U.S. equities tumbled as a selloff in small caps and biotechnology spread, eroding a monthly gain for the Standard & Poor's 500 Index. Treasuries capped a slide in April amid a rout in European bonds that dented demand, while the dollar halted a nine-month rally.
The S&P 500 lost 1.1 percent at 4 p.m. in New York, with losses accelerating in late trading after the index slipped below its 50-day moving average. The Russell 2000 Index sank 2.5 percent, while the Nasdaq Biotechnology Index extended its five-day rout to 9.3 percent and Apple Inc. capped its worst three-day slide in 15 months. The euro rose a sixth day against the dollar, its longest rally since December 2013. Oil had its best month since May 2009, while gold erased its 2015 gain.
"The weakness is building on itself," Robert Pavlik, who helps oversee $9 billion as chief investment strategist at Boston Private Wealth, said by phone. "After the big run we've been having in the overall market, we're getting a setback here. A pullback in a market seeing a lot of volatility is going to happen from time to time."
The S&P 500 had rebounded this month, reaching a fresh record April 24, after a 1.7 percent decline in March. The advance was driven by a rally among energy companies as oil prices have surged 24 percent.
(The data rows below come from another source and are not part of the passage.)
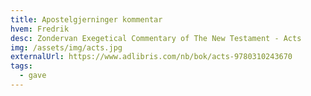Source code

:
 ```yaml
---
title: Apostelgjerninger kommentar
hvem: Fredrik
desc: Zondervan Exegetical Commentary of The New Testament - Acts
img: /assets/img/acts.jpg
externalUrl: https://www.adlibris.com/nb/bok/acts-9780310243670
tags:
  - gave
---
```

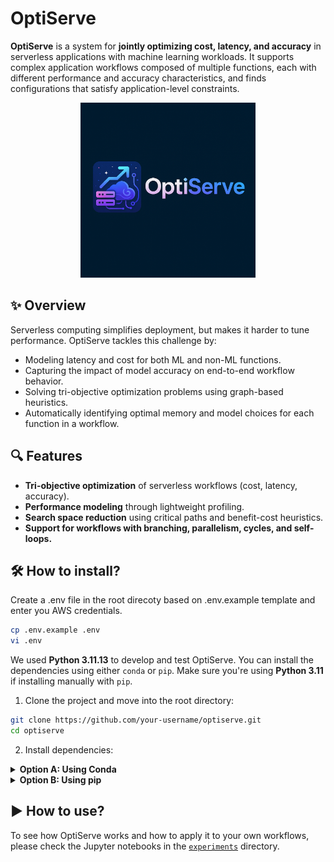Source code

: # OptiServe

**OptiServe** is a system for **jointly optimizing cost, latency, and accuracy** in serverless applications with machine learning workloads. It supports complex application workflows composed of multiple functions, each with different performance and accuracy characteristics, and finds configurations that satisfy application-level constraints.

<p align="center">
  <img src="./docs/OptiServe.png" alt="OptiServe Logo" width="280"/>
</p>

## ✨ Overview

Serverless computing simplifies deployment, but makes it harder to tune performance. OptiServe tackles this challenge by:

- Modeling latency and cost for both ML and non-ML functions.
- Capturing the impact of model accuracy on end-to-end workflow behavior.
- Solving tri-objective optimization problems using graph-based heuristics.
- Automatically identifying optimal memory and model choices for each function in a workflow.

## 🔍 Features

- **Tri-objective optimization** of serverless workflows (cost, latency, accuracy).
- **Performance modeling** through lightweight profiling.
- **Search space reduction** using critical paths and benefit-cost heuristics.
- **Support for workflows with branching, parallelism, cycles, and self-loops.**

## 🛠 How to install?

Create a .env file in the root direcoty based on .env.example template and enter you AWS credentials.
```bash
cp .env.example .env
vi .env
```

We used **Python 3.11.13** to develop and test OptiServe. You can install the dependencies using either `conda` or `pip`. Make sure you're using **Python 3.11** if installing manually with `pip`.

1. Clone the project and move into the root directory:

```bash
git clone https://github.com/your-username/optiserve.git
cd optiserve
```

2. Install dependencies:

<details>
<summary><strong>Option A: Using Conda</strong></summary>

```bash
conda env create -f environment.yml
conda activate optiserve
```

</details>

<details>
<summary><strong>Option B: Using pip</strong></summary>

```bash
python -m pip install -r requirements.txt
```

</details>

## ▶️ How to use?

To see how OptiServe works and how to apply it to your own workflows, please check the Jupyter notebooks in the [`experiments`](./experiments) directory.
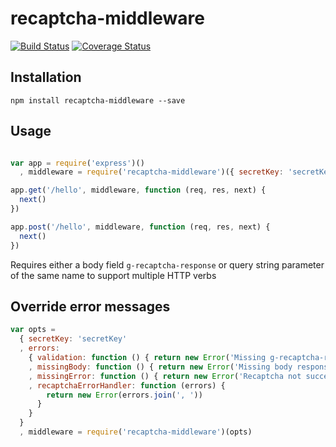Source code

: # recaptcha-middleware

[![Build Status](https://travis-ci.org/confuser/node-recaptcha-middleware.png?branch=master)](https://travis-ci.org/confuser/node-recaptcha-middleware)
[![Coverage Status](https://coveralls.io/repos/confuser/node-recaptcha-middleware/badge.png?branch=master)](https://coveralls.io/r/confuser/node-recaptcha-middleware?branch=master)

## Installation
```
npm install recaptcha-middleware --save
```

## Usage
```js

var app = require('express')()
  , middleware = require('recaptcha-middleware')({ secretKey: 'secretKey' })

app.get('/hello', middleware, function (req, res, next) {
  next()
})

app.post('/hello', middleware, function (req, res, next) {
  next()
})

```

Requires either a body field `g-recaptcha-response` or query string parameter of the same name to support multiple HTTP verbs

## Override error messages
```js
var opts =
  { secretKey: 'secretKey'
  , errors:
    { validation: function () { return new Error('Missing g-recaptcha-response field') }
    , missingBody: function () { return new Error('Missing body response from recaptcha') }
    , missingError: function () { return new Error('Recaptcha not successful but no error codes provided') }
    , recaptchaErrorHandler: function (errors) {
        return new Error(errors.join(', '))
      }
    }
  }
  , middleware = require('recaptcha-middleware')(opts)
```
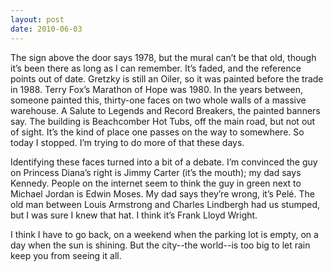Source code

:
 ```yaml
---
layout: post
date: 2010-06-03
---  
```


The sign above the door says 1978, but the mural can’t be that old, though it’s been there as long as I can remember. It’s faded, and the reference points out of date. Gretzky is still an Oiler, so it was painted before the trade in 1988. Terry Fox’s Marathon of Hope was 1980. In the years between, someone painted this, thirty-one faces on two whole walls of a massive warehouse. A Salute to Legends and Record Breakers, the painted banners say. 
The building is Beachcomber Hot Tubs, off the main road, but not out of sight. It’s the kind of place one passes on the way to somewhere. So today I stopped. I’m trying to do more of that these days.

Identifying these faces turned into a bit of a debate. I’m convinced the guy on Princess Diana’s right is Jimmy Carter (it’s the mouth); my dad says Kennedy. People on the internet seem to think the guy in green next to Michael Jordan is Edwin Moses. My dad says they’re wrong, it’s Pelé. The old man between Louis Armstrong and Charles Lindbergh had us stumped, but I was sure I knew that hat. I think it’s Frank Lloyd Wright.

I think I have to go back, on a weekend when the parking lot is empty, on a day when the sun is shining. But the city--the world--is too big to let rain keep you from seeing it all. 
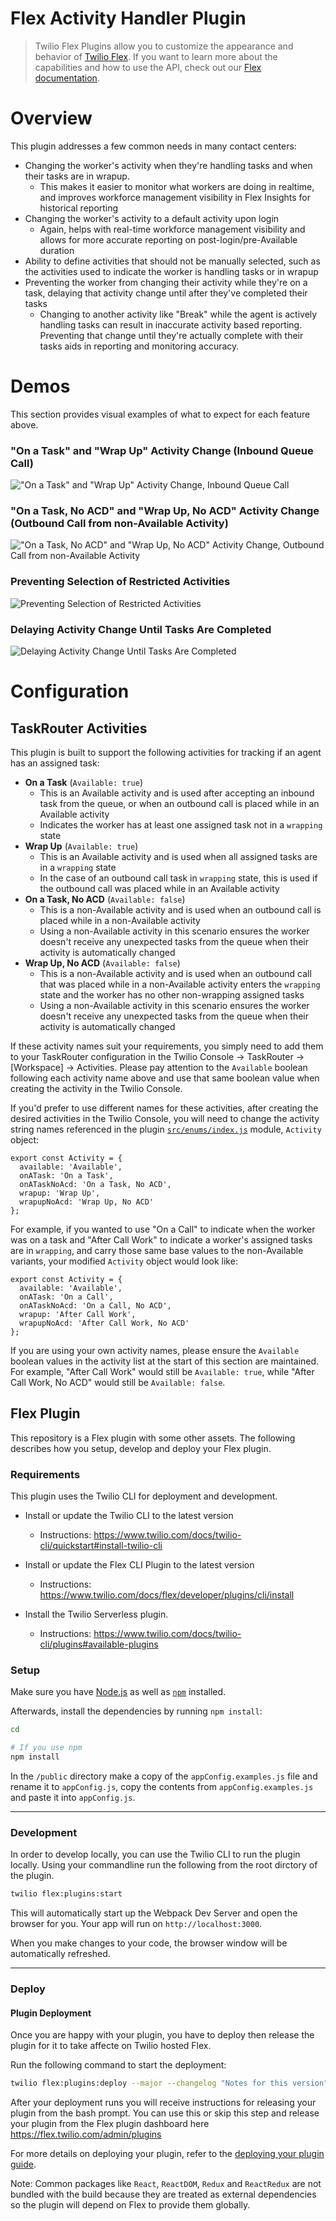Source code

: # Flex Activity Handler Plugin

>Twilio Flex Plugins allow you to customize the appearance and behavior of [Twilio Flex](https://www.twilio.com/flex). If you want to learn more about the capabilities and how to use the API, check out our [Flex documentation](https://www.twilio.com/docs/flex).

# Overview

This plugin addresses a few common needs in many contact centers:

* Changing the worker's activity when they're handling tasks and when their tasks are in wrapup.
  * This makes it easier to monitor what workers are doing in realtime, and improves workforce management visibility in Flex Insights for historical reporting
* Changing the worker's activity to a default activity upon login
  * Again, helps with real-time workforce management visibility and allows for more accurate reporting on post-login/pre-Available duration
* Ability to define activities that should not be manually selected, such as the activities used to indicate the worker is handling tasks or in wrapup
* Preventing the worker from changing their activity while they're on a task, delaying that activity change until after they've completed their tasks
  * Changing to another activity like "Break" while the agent is actively handling tasks can result in inaccurate activity based reporting. Preventing that change until they're actually complete with their tasks aids in reporting and monitoring accuracy.

# Demos

This section provides visual examples of what to expect for each feature above.

### "On a Task" and "Wrap Up" Activity Change (Inbound Queue Call)

!["On a Task" and "Wrap Up" Activity Change, Inbound Queue Call](readme_images/plugin-activity-handler-inbound-acd.gif)

### "On a Task, No ACD" and "Wrap Up, No ACD" Activity Change (Outbound Call from non-Available Activity)

!["On a Task, No ACD" and "Wrap Up, No ACD" Activity Change, Outbound Call from non-Available Activity](readme_images/plugin-activity-handler-outbound-no-acd.gif)

### Preventing Selection of Restricted Activities

![Preventing Selection of Restricted Activities](readme_images/plugin-activity-handler-restricted-activities.gif)

### Delaying Activity Change Until Tasks Are Completed

![Delaying Activity Change Until Tasks Are Completed](readme_images/plugin-activity-handler-delayed-activity-change.gif)

# Configuration

## TaskRouter Activities

This plugin is built to support the following activities for tracking if an agent has an assigned task:

* **On a Task** (`Available: true`)
  * This is an Available activity and is used after accepting an inbound task from the queue, or when an outbound call is placed while in an Available activity
  * Indicates the worker has at least one assigned task not in a `wrapping` state
* **Wrap Up** (`Available: true`)
  * This is an Available activity and is used when all assigned tasks are in a `wrapping` state
  * In the case of an outbound call task in `wrapping` state, this is used if the outbound call was placed while in an Available activity
* **On a Task, No ACD** (`Available: false`)
  * This is a non-Available activity and is used when an outbound call is placed while in a non-Available activity
  * Using a non-Available activity in this scenario ensures the worker doesn't receive any unexpected tasks from the queue when their activity is automatically changed
* **Wrap Up, No ACD** (`Available: false`)
  * This is a non-Available activity and is used when an outbound call that was placed while in a non-Available activity enters the `wrapping` state and the worker has no other non-wrapping assigned tasks
  * Using a non-Available activity in this scenario ensures the worker doesn't receive any unexpected tasks from the queue when their activity is automatically changed

If these activity names suit your requirements, you simply need to add them to your TaskRouter configuration in the Twilio Console -> TaskRouter -> [Workspace] -> Activities. Please pay attention to the `Available` boolean following each activity name above and use that same boolean value when creating the activity in the Twilio Console.

If you'd prefer to use different names for these activities, after creating the desired activities in the Twilio Console, you will need to change the activity string names referenced in the plugin [`src/enums/index.js`](src/enums/index.js) module, `Activity` object:

```
export const Activity = {
  available: 'Available',
  onATask: 'On a Task',
  onATaskNoAcd: 'On a Task, No ACD',
  wrapup: 'Wrap Up',
  wrapupNoAcd: 'Wrap Up, No ACD'
};
```

For example, if you wanted to use "On a Call" to indicate when the worker was on a task and "After Call Work" to indicate a worker's assigned tasks are in `wrapping`, and carry those same base values to the non-Available variants, your modified `Activity` object would look like:

```
export const Activity = {
  available: 'Available',
  onATask: 'On a Call',
  onATaskNoAcd: 'On a Call, No ACD',
  wrapup: 'After Call Work',
  wrapupNoAcd: 'After Call Work, No ACD'
};
```

If you are using your own activity names, please ensure the `Available` boolean values in the activity list at the start of this section are maintained. For example, "After Call Work" would still be `Available: true`, while "After Call Work, No ACD" would still be `Available: false`.

## Flex Plugin

This repository is a Flex plugin with some other assets. The following describes how you setup, develop and deploy your Flex plugin.

### Requirements

This plugin uses the Twilio CLI for deployment and development.

- Install or update the Twilio CLI to the latest version
  - Instructions: https://www.twilio.com/docs/twilio-cli/quickstart#install-twilio-cli
- Install or update the Flex CLI Plugin to the latest version

  - Instructions: https://www.twilio.com/docs/flex/developer/plugins/cli/install

- Install the Twilio Serverless plugin.
  - Instructions: https://www.twilio.com/docs/twilio-cli/plugins#available-plugins

### Setup

Make sure you have [Node.js](https://nodejs.org) as well as [`npm`](https://npmjs.com) installed.

Afterwards, install the dependencies by running `npm install`:

```bash
cd

# If you use npm
npm install
```

In the `/public` directory make a copy of the `appConfig.examples.js` file and rename it to `appConfig.js`, copy the contents from `appConfig.examples.js` and paste it into `appConfig.js`.

---

### Development

In order to develop locally, you can use the Twilio CLI to run the plugin locally. Using your commandline run the following from the root dirctory of the plugin.

```bash
twilio flex:plugins:start
```

This will automatically start up the Webpack Dev Server and open the browser for you. Your app will run on `http://localhost:3000`.

When you make changes to your code, the browser window will be automatically refreshed.

---

### Deploy

#### Plugin Deployment

Once you are happy with your plugin, you have to deploy then release the plugin for it to take affecte on Twilio hosted Flex.

Run the following command to start the deployment:

```bash
twilio flex:plugins:deploy --major --changelog "Notes for this version" --description "Functionality of the plugin"
```

After your deployment runs you will receive instructions for releasing your plugin from the bash prompt. You can use this or skip this step and release your plugin from the Flex plugin dashboard here https://flex.twilio.com/admin/plugins

For more details on deploying your plugin, refer to the [deploying your plugin guide](https://www.twilio.com/docs/flex/plugins#deploying-your-plugin).

Note: Common packages like `React`, `ReactDOM`, `Redux` and `ReactRedux` are not bundled with the build because they are treated as external dependencies so the plugin will depend on Flex to provide them globally.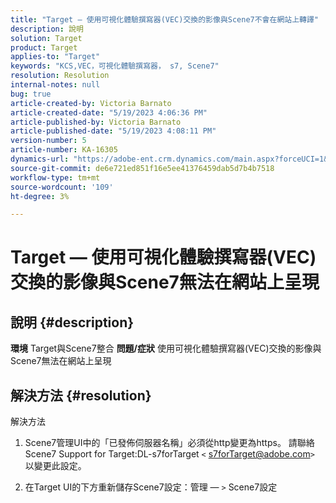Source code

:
```yaml
---
title: "Target — 使用可視化體驗撰寫器(VEC)交換的影像與Scene7不會在網站上轉譯"
description: 說明
solution: Target
product: Target
applies-to: "Target"
keywords: "KCS,VEC，可視化體驗撰寫器， s7, Scene7"
resolution: Resolution
internal-notes: null
bug: true
article-created-by: Victoria Barnato
article-created-date: "5/19/2023 4:06:36 PM"
article-published-by: Victoria Barnato
article-published-date: "5/19/2023 4:08:11 PM"
version-number: 5
article-number: KA-16305
dynamics-url: "https://adobe-ent.crm.dynamics.com/main.aspx?forceUCI=1&pagetype=entityrecord&etn=knowledgearticle&id=8bac3d1c-5ff6-ed11-8848-6045bd0065b6"
source-git-commit: de6e721ed851f16e5ee41376459dab5d7b4b7518
workflow-type: tm+mt
source-wordcount: '109'
ht-degree: 3%

---
```


# Target — 使用可視化體驗撰寫器(VEC)交換的影像與Scene7無法在網站上呈現

## 說明 {#description}

<b>環境</b>
Target與Scene7整合
<b>問題/症狀</b>
使用可視化體驗撰寫器(VEC)交換的影像與Scene7無法在網站上呈現


## 解決方法 {#resolution}

解決方法<br>
1. Scene7管理UI中的「已發佈伺服器名稱」必須從http變更為https。 請聯絡Scene7 Support for Target:DL-s7forTarget `<` [s7forTarget@adobe.com](mailto:s7forTarget@adobe.com)`>`  以變更此設定。

2. 在Target UI的下方重新儲存Scene7設定：管理 — `>`  Scene7設定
The Nasdaq Composite Index climbed 0.8 percent in April, and briefly erased its dot-com-era decline after 15 years. The Russell 2000 lost 2.6 percent in the month. The gauge has declined in four of the last five days, dropping 4 percent over the stretch.
Data Thursday showed consumer spending capped a lackluster first-quarter performance that was enough to keep the U.S. economy from shrinking, while separate reports added to evidence of an improving job market and a nascent acceleration in wage increases. Data Wednesday showed gross domestic product rose 0.2 percent in the first quarter.